- **ENTRIES PROVIDED**:
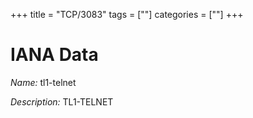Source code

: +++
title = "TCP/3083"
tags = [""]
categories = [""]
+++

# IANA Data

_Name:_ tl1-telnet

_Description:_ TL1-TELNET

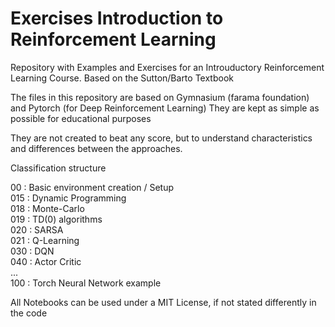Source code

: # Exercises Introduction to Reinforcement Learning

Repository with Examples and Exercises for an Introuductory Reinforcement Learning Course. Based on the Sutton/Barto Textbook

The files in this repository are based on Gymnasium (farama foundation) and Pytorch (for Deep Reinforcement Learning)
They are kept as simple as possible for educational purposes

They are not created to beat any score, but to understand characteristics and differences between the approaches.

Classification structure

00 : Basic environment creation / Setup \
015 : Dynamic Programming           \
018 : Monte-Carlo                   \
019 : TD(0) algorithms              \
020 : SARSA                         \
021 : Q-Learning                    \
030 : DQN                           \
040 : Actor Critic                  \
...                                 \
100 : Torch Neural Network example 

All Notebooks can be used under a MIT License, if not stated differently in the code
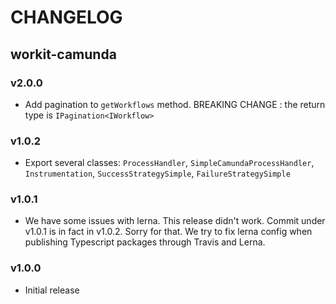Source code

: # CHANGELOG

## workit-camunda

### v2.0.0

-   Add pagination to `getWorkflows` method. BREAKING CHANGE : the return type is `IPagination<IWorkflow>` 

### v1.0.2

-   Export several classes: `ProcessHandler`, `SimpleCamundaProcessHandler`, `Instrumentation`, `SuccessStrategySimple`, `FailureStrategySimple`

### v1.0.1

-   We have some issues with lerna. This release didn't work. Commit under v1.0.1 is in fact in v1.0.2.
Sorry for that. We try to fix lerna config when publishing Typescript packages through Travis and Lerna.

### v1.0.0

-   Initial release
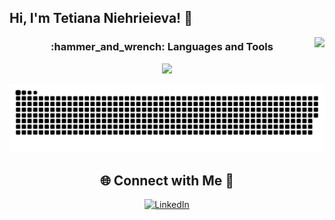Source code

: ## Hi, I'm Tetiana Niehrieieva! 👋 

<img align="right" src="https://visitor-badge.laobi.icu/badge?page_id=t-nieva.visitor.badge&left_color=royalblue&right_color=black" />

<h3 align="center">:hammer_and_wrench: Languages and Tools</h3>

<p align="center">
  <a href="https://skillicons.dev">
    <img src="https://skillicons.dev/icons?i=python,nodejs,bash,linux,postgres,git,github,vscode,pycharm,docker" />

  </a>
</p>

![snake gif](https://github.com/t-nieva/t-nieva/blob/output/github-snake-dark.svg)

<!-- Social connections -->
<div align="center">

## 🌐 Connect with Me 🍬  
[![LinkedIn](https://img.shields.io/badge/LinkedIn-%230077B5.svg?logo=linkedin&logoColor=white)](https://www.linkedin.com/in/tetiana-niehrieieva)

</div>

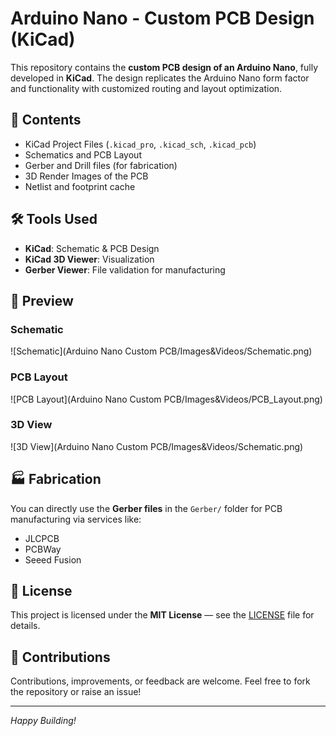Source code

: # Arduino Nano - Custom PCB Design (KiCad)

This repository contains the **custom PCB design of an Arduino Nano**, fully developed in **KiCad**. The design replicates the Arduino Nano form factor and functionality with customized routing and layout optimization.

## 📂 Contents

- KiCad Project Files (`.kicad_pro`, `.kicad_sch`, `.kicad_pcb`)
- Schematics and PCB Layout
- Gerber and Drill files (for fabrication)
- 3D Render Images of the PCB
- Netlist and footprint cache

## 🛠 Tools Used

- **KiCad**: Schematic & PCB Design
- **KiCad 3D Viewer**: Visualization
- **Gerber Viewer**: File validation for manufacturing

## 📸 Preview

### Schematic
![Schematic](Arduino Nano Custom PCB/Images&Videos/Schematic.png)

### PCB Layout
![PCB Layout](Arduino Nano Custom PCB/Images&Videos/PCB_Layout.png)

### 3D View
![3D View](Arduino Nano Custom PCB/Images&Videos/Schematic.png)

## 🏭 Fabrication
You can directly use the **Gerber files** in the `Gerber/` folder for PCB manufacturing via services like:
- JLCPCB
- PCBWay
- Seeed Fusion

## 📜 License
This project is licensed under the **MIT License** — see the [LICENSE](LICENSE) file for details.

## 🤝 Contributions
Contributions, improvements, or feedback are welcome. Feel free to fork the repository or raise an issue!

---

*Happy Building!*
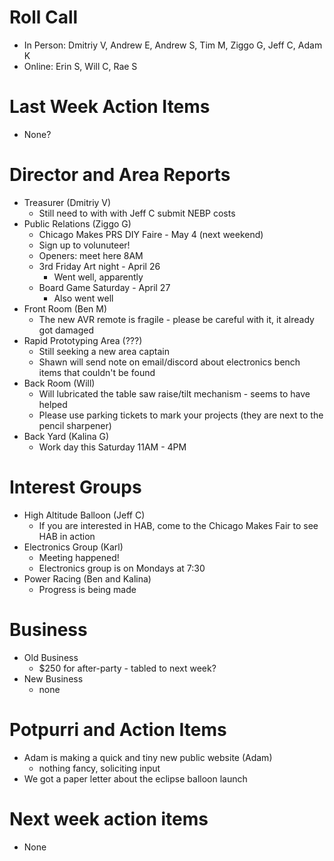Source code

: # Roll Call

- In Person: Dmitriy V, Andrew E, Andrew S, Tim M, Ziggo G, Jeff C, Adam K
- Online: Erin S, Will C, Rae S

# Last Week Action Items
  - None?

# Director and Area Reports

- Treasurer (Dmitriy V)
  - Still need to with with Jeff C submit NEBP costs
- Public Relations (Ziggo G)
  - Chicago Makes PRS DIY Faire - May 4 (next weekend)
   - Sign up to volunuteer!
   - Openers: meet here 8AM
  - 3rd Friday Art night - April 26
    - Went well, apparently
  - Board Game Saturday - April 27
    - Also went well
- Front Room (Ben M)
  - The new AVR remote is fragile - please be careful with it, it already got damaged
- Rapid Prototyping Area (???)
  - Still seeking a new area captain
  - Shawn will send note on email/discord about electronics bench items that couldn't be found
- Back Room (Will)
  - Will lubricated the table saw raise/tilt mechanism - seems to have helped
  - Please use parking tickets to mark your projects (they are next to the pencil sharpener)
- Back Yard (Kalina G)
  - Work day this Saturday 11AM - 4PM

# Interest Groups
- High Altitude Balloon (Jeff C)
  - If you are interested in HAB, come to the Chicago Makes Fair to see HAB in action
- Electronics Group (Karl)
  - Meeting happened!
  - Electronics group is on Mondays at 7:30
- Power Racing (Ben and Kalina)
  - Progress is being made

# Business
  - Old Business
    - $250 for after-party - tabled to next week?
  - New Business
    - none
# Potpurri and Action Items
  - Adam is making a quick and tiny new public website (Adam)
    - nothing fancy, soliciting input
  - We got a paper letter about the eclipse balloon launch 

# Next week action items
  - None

* * *

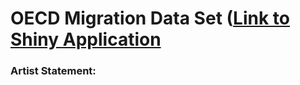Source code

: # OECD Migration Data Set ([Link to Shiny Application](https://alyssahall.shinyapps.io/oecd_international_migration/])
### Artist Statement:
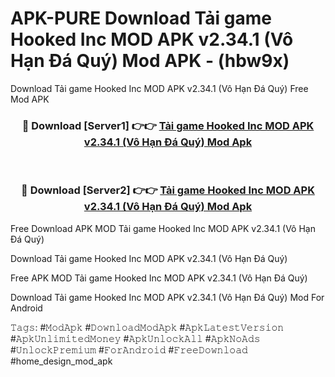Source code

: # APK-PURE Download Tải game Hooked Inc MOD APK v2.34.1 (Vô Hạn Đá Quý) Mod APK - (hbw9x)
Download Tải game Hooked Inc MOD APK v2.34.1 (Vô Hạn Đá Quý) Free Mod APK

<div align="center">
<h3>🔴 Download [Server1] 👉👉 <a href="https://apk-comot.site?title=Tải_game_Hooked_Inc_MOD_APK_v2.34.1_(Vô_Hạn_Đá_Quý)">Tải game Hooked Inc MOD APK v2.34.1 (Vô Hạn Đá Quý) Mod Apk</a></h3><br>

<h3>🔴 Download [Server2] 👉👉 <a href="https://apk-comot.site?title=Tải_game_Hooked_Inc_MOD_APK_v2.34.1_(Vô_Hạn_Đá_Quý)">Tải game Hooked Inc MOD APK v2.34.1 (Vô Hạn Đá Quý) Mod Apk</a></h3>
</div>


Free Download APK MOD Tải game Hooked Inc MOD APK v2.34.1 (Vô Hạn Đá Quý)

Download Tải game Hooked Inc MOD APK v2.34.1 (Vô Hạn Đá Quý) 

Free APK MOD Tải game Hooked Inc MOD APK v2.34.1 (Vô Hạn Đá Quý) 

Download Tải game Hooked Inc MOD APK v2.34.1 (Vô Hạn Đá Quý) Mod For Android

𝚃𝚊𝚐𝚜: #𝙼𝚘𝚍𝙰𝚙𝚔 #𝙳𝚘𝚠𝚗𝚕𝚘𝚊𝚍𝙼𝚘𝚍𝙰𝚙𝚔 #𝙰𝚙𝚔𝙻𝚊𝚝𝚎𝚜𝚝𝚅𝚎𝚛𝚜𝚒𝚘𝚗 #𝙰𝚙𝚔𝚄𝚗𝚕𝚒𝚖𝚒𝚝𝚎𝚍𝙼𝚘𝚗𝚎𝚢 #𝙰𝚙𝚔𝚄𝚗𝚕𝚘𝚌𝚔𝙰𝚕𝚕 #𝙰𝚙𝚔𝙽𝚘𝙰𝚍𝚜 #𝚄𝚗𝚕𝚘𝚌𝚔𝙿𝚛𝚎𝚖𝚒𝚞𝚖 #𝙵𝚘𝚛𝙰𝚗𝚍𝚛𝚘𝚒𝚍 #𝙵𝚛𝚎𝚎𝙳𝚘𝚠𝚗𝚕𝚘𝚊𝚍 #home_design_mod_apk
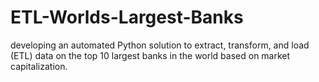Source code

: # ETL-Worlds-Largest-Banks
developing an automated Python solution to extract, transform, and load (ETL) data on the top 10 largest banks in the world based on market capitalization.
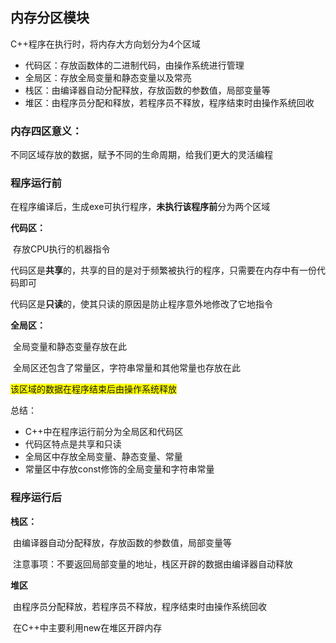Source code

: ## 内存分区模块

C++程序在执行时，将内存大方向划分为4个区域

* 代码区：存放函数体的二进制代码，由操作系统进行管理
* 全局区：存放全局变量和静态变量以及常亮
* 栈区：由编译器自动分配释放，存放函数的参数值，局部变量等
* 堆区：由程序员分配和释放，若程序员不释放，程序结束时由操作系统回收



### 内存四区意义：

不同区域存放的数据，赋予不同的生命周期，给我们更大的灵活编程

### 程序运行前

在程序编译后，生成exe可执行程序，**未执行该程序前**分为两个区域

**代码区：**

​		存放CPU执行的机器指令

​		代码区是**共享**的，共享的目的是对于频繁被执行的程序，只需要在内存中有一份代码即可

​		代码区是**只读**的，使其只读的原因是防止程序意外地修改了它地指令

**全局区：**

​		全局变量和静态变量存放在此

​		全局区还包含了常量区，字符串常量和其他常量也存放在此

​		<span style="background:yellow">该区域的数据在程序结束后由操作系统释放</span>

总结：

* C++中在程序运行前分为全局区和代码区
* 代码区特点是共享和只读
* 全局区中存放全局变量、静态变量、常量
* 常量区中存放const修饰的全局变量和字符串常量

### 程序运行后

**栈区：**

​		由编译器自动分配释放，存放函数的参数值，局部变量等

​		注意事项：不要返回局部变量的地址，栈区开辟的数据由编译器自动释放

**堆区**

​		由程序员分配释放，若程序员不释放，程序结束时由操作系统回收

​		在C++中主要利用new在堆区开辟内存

- **TRY IT**: Say how many lines of the listing above include the word "Jeff", giving the number alone.

- **OUTPUT FOR THIS EXERCISE**: 3